Market Consensus Before Announcement
The sector index compiled by the Institute for Supply Management, which indicates general direction, is forecast to rise just 0.4 percentage point to 47.6 after edging up 0.4 point to 47.2 in August. Timothy Fiore, chair of the ISM Manufacturing Business Survey Committee, has said that even if the Federal Reserve lowered its policy interest rate in September, new orders were unlikely to pick up for several months.
Definition
Description
The ISM manufacturing data give a detailed look at the manufacturing sector, how busy it is and where things are headed. Since the manufacturing sector is a major source of cyclical variability in the economy, this report has a big influence on the markets. More than one of the ISM sub-indexes provide insight on commodity prices and clues regarding the potential for developing inflation. The Federal Reserve keeps a close watch on this report which helps it to determine the direction of interest rates when inflation signals are flashing in these data. As a result, the bond market is highly sensitive to this report.
Importance
The ISM manufacturing composite index indicates overall factory sector trends. The relevance of this indicator is enhanced by the fact that it is available very early in the month and is not subject to revision.
Interpretation
The bond market will rally (fall) when the ISM manufacturing index is weaker (stronger) than expected. Equity markets prefer lower interest rates and could rally with the bond market. However, a healthy manufacturing sector, indicated by rising ISM index levels, bodes well for corporate earnings and is bullish for the stock market.
The level of the ISM manufacturing index indicates whether manufacturing and the overall economy are growing or declining. Historically, readings of 50 percent or above are associated with an expanding manufacturing sector and healthy GDP growth overall. Readings below 50 indicate a contracting manufacturing sector but overall GDP growth is still positive until the ISM index falls below 42.5 (based on statistics through January 2011). Readings in between these two levels suggest that manufacturing is declining while GDP is still growing but only very slowly.
In addition to the ISM manufacturing composite index, the various sub-components contain useful information about manufacturing activity. The production component is related to industrial production, new orders to durable goods orders, employment to factory payrolls, prices to producer prices, export orders to merchandise trade exports and import orders to merchandise imports.

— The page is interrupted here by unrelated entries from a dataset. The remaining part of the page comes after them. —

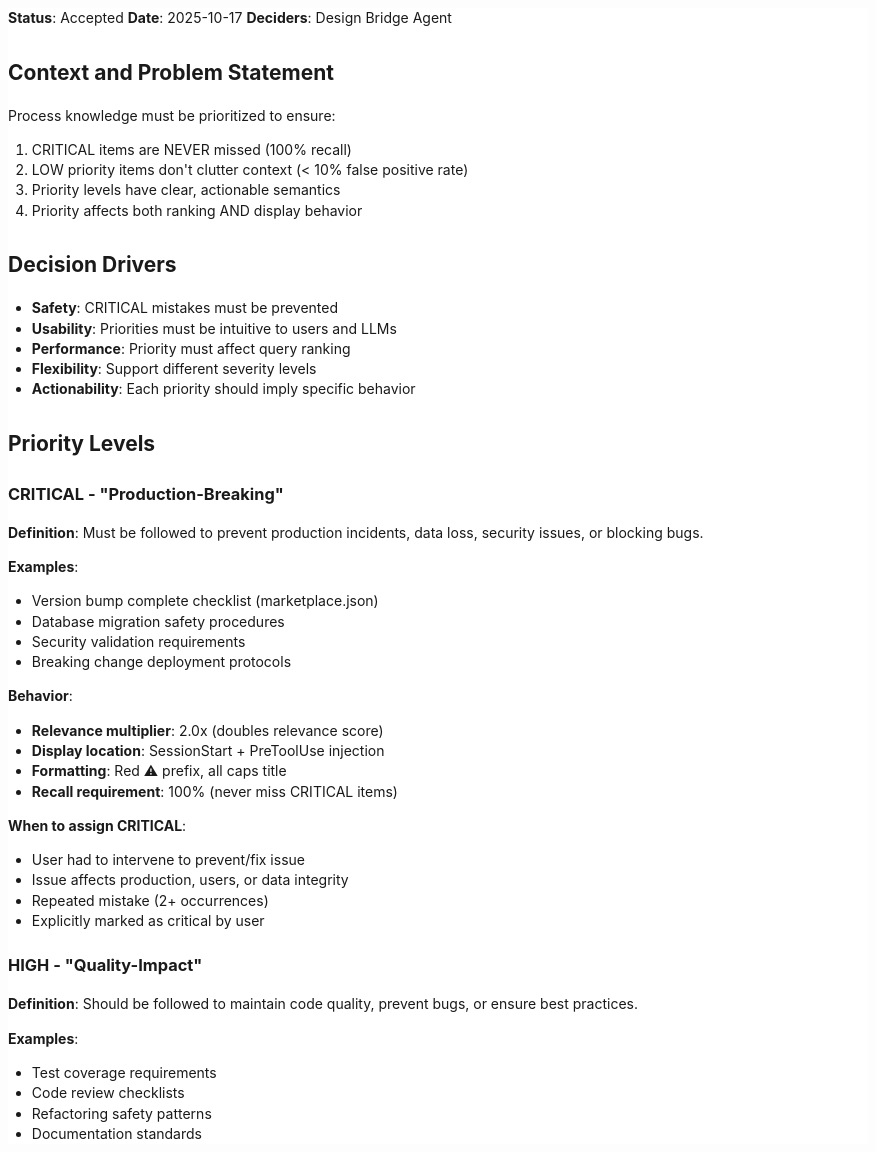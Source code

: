 **Status**: Accepted
**Date**: 2025-10-17
**Deciders**: Design Bridge Agent

## Context and Problem Statement

Process knowledge must be prioritized to ensure:
1. CRITICAL items are NEVER missed (100% recall)
2. LOW priority items don't clutter context (< 10% false positive rate)
3. Priority levels have clear, actionable semantics
4. Priority affects both ranking AND display behavior

## Decision Drivers

- **Safety**: CRITICAL mistakes must be prevented
- **Usability**: Priorities must be intuitive to users and LLMs
- **Performance**: Priority must affect query ranking
- **Flexibility**: Support different severity levels
- **Actionability**: Each priority should imply specific behavior

## Priority Levels

### CRITICAL - "Production-Breaking"

**Definition**: Must be followed to prevent production incidents, data loss, security issues, or blocking bugs.

**Examples**:
- Version bump complete checklist (marketplace.json)
- Database migration safety procedures
- Security validation requirements
- Breaking change deployment protocols

**Behavior**:
- **Relevance multiplier**: 2.0x (doubles relevance score)
- **Display location**: SessionStart + PreToolUse injection
- **Formatting**: Red ⚠️ prefix, all caps title
- **Recall requirement**: 100% (never miss CRITICAL items)

**When to assign CRITICAL**:
- User had to intervene to prevent/fix issue
- Issue affects production, users, or data integrity
- Repeated mistake (2+ occurrences)
- Explicitly marked as critical by user

### HIGH - "Quality-Impact"

**Definition**: Should be followed to maintain code quality, prevent bugs, or ensure best practices.

**Examples**:
- Test coverage requirements
- Code review checklists
- Refactoring safety patterns
- Documentation standards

Vendor (supplier) deliveries are an important component of report. The more slowly orders are filled and delivered, the stronger the economic growth and the greater the potential for inflation. When orders are filled quickly, it means that producers don't have as many to fill.
The ISM manufacturing composite index and its sub-components can be subject to some monthly volatility, making the three-month average of the monthly levels more indicative of the trend.